- YOUR GOAL
No image is to be carried over; reproduce the rest of the listing word for word.

★ ★ ★ ★

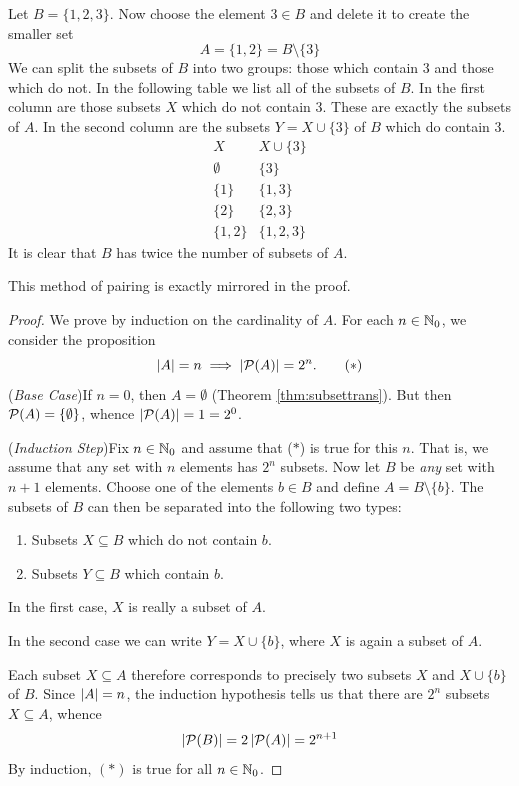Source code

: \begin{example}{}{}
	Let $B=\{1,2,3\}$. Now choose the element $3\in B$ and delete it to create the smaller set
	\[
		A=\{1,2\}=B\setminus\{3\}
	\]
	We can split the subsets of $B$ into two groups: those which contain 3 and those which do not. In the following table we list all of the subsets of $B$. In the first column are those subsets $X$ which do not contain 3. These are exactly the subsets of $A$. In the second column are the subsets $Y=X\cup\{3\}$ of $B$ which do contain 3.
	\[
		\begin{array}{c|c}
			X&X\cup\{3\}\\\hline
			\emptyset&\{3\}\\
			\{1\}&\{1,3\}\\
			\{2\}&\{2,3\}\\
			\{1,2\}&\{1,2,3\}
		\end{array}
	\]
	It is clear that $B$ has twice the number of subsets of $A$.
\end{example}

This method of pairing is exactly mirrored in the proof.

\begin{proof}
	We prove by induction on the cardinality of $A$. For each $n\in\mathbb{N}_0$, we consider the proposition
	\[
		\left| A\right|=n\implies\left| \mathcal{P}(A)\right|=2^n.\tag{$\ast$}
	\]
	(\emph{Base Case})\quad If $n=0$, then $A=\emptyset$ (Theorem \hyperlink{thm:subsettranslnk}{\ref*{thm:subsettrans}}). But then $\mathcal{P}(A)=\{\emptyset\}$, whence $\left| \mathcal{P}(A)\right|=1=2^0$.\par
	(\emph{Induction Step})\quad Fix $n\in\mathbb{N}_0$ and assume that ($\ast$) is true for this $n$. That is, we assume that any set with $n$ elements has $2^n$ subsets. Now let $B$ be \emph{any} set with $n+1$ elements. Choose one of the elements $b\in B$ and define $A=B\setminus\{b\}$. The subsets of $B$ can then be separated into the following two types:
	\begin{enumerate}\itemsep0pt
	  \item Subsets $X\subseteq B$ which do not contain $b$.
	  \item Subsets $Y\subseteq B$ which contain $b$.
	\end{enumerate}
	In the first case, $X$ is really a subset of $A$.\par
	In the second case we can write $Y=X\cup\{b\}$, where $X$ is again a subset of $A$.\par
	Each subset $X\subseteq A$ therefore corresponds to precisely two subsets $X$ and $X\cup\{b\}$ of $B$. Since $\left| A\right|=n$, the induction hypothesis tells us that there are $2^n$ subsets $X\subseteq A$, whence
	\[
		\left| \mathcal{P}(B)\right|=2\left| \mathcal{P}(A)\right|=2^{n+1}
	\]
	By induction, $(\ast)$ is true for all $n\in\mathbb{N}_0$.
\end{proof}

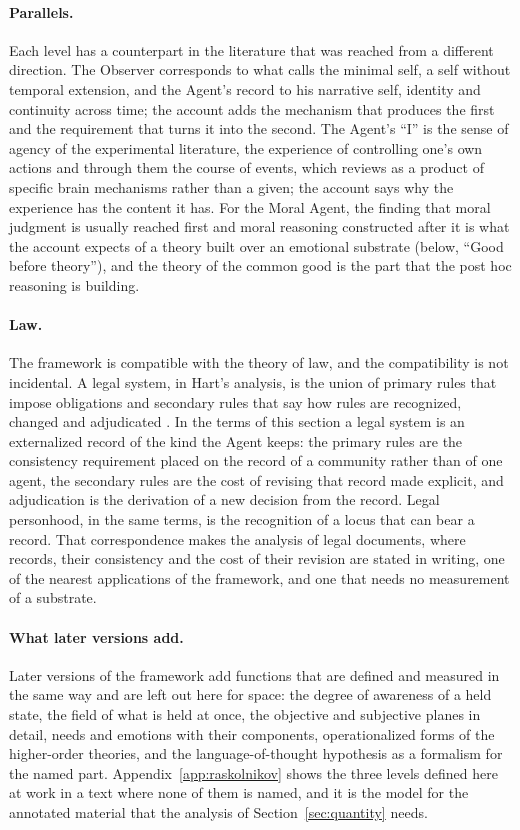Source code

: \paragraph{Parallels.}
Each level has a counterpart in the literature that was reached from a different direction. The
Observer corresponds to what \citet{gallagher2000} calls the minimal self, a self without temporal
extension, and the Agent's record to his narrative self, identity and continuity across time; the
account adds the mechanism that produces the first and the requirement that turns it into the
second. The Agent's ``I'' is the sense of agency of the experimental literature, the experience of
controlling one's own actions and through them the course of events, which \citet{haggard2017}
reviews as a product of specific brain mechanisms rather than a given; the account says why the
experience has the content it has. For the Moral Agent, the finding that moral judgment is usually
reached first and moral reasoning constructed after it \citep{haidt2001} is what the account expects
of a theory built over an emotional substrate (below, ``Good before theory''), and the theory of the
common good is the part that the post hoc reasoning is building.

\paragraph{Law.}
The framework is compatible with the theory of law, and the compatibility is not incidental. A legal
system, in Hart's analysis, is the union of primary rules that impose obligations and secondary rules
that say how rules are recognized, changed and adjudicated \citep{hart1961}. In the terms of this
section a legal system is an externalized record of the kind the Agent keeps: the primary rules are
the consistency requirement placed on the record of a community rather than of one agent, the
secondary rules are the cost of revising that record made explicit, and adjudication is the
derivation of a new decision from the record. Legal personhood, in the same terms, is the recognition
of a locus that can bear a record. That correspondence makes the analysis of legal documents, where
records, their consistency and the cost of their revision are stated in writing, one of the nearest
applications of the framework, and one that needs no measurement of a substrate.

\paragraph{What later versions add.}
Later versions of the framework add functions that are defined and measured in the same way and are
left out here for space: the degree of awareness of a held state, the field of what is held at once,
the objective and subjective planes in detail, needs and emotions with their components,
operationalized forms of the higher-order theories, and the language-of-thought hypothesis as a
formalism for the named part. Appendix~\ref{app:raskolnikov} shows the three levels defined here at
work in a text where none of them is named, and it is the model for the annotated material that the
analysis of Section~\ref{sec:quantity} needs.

★ ★ ★ ★

- REPLY TO THE EXERCISE
Source code

: \begin{example}{}{}
	Let $B=\{1,2,3\}$. Now choose the element $3\in B$ and delete it to create the smaller set
	\[
		A=\{1,2\}=B\setminus\{3\}
	\]
	We can split the subsets of $B$ into two groups: those which contain 3 and those which do not. In the following table we list all of the subsets of $B$. In the first column are those subsets $X$ which do not contain 3. These are exactly the subsets of $A$. In the second column are the subsets $Y=X\cup\{3\}$ of $B$ which do contain 3.
	\[
		\begin{array}{c|c}
			X&X\cup\{3\}\\\hline
			\emptyset&\{3\}\\
			\{1\}&\{1,3\}\\
			\{2\}&\{2,3\}\\
			\{1,2\}&\{1,2,3\}
		\end{array}
	\]
	It is clear that $B$ has twice the number of subsets of $A$.
\end{example}

This method of pairing is exactly mirrored in the proof.

\begin{proof}
	We prove by induction on the cardinality of $A$. For each $n\in\mathbb{N}_0$, we consider the proposition
	\[
		\left| A\right|=n\implies\left| \mathcal{P}(A)\right|=2^n.\tag{$\ast$}
	\]
	(\emph{Base Case})\quad If $n=0$, then $A=\emptyset$ (Theorem \hyperlink{thm:subsettranslnk}{\ref*{thm:subsettrans}}). But then $\mathcal{P}(A)=\{\emptyset\}$, whence $\left| \mathcal{P}(A)\right|=1=2^0$.\par
	(\emph{Induction Step})\quad Fix $n\in\mathbb{N}_0$ and assume that ($\ast$) is true for this $n$. That is, we assume that any set with $n$ elements has $2^n$ subsets. Now let $B$ be \emph{any} set with $n+1$ elements. Choose one of the elements $b\in B$ and define $A=B\setminus\{b\}$. The subsets of $B$ can then be separated into the following two types:
	\begin{enumerate}\itemsep0pt
	  \item Subsets $X\subseteq B$ which do not contain $b$.
	  \item Subsets $Y\subseteq B$ which contain $b$.
	\end{enumerate}
	In the first case, $X$ is really a subset of $A$.\par
	In the second case we can write $Y=X\cup\{b\}$, where $X$ is again a subset of $A$.\par
	Each subset $X\subseteq A$ therefore corresponds to precisely two subsets $X$ and $X\cup\{b\}$ of $B$. Since $\left| A\right|=n$, the induction hypothesis tells us that there are $2^n$ subsets $X\subseteq A$, whence
	\[
		\left| \mathcal{P}(B)\right|=2\left| \mathcal{P}(A)\right|=2^{n+1}
	\]
	By induction, $(\ast)$ is true for all $n\in\mathbb{N}_0$.
\end{proof}

Source code

: \paragraph{Parallels.}
Each level has a counterpart in the literature that was reached from a different direction. The
Observer corresponds to what \citet{gallagher2000} calls the minimal self, a self without temporal
extension, and the Agent's record to his narrative self, identity and continuity across time; the
account adds the mechanism that produces the first and the requirement that turns it into the
second. The Agent's ``I'' is the sense of agency of the experimental literature, the experience of
controlling one's own actions and through them the course of events, which \citet{haggard2017}
reviews as a product of specific brain mechanisms rather than a given; the account says why the
experience has the content it has. For the Moral Agent, the finding that moral judgment is usually
reached first and moral reasoning constructed after it \citep{haidt2001} is what the account expects
of a theory built over an emotional substrate (below, ``Good before theory''), and the theory of the
common good is the part that the post hoc reasoning is building.

\paragraph{Law.}
The framework is compatible with the theory of law, and the compatibility is not incidental. A legal
system, in Hart's analysis, is the union of primary rules that impose obligations and secondary rules
that say how rules are recognized, changed and adjudicated \citep{hart1961}. In the terms of this
section a legal system is an externalized record of the kind the Agent keeps: the primary rules are
the consistency requirement placed on the record of a community rather than of one agent, the
secondary rules are the cost of revising that record made explicit, and adjudication is the
derivation of a new decision from the record. Legal personhood, in the same terms, is the recognition
of a locus that can bear a record. That correspondence makes the analysis of legal documents, where
records, their consistency and the cost of their revision are stated in writing, one of the nearest
applications of the framework, and one that needs no measurement of a substrate.

\paragraph{What later versions add.}
Later versions of the framework add functions that are defined and measured in the same way and are
left out here for space: the degree of awareness of a held state, the field of what is held at once,
the objective and subjective planes in detail, needs and emotions with their components,
operationalized forms of the higher-order theories, and the language-of-thought hypothesis as a
formalism for the named part. Appendix~\ref{app:raskolnikov} shows the three levels defined here at
work in a text where none of them is named, and it is the model for the annotated material that the
analysis of Section~\ref{sec:quantity} needs.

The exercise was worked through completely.